___ SUPPLIED RECORDS ___

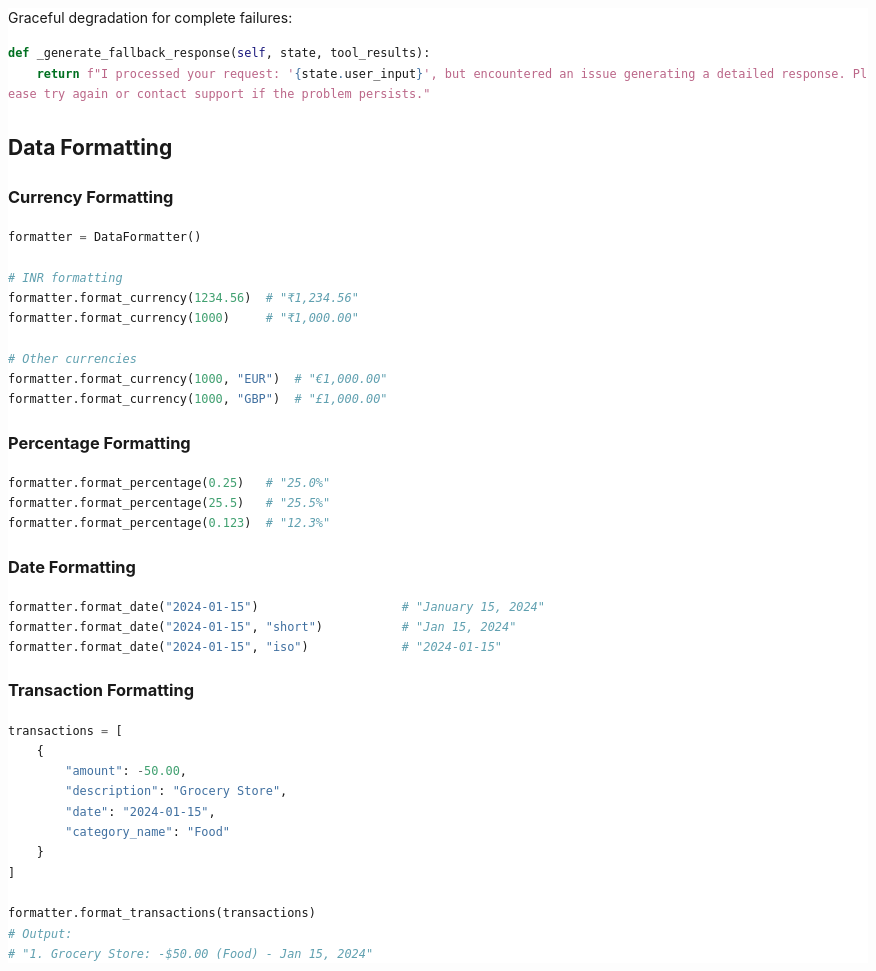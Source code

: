 Graceful degradation for complete failures:

```python
def _generate_fallback_response(self, state, tool_results):
    return f"I processed your request: '{state.user_input}', but encountered an issue generating a detailed response. Please try again or contact support if the problem persists."
```

## Data Formatting

### Currency Formatting

```python
formatter = DataFormatter()

# INR formatting
formatter.format_currency(1234.56)  # "₹1,234.56"
formatter.format_currency(1000)     # "₹1,000.00"

# Other currencies
formatter.format_currency(1000, "EUR")  # "€1,000.00"
formatter.format_currency(1000, "GBP")  # "£1,000.00"
```

### Percentage Formatting

```python
formatter.format_percentage(0.25)   # "25.0%"
formatter.format_percentage(25.5)   # "25.5%"
formatter.format_percentage(0.123)  # "12.3%"
```

### Date Formatting

```python
formatter.format_date("2024-01-15")                    # "January 15, 2024"
formatter.format_date("2024-01-15", "short")           # "Jan 15, 2024"
formatter.format_date("2024-01-15", "iso")             # "2024-01-15"
```

### Transaction Formatting

```python
transactions = [
    {
        "amount": -50.00,
        "description": "Grocery Store",
        "date": "2024-01-15",
        "category_name": "Food"
    }
]

formatter.format_transactions(transactions)
# Output:
# "1. Grocery Store: -$50.00 (Food) - Jan 15, 2024"
```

___

Return the opening line of the data above and every line after it up to and including the line that holds "### Currency Formatting"; pictures stay out.

Source code

: Graceful degradation for complete failures:

```python
def _generate_fallback_response(self, state, tool_results):
    return f"I processed your request: '{state.user_input}', but encountered an issue generating a detailed response. Please try again or contact support if the problem persists."
```

## Data Formatting

### Currency Formatting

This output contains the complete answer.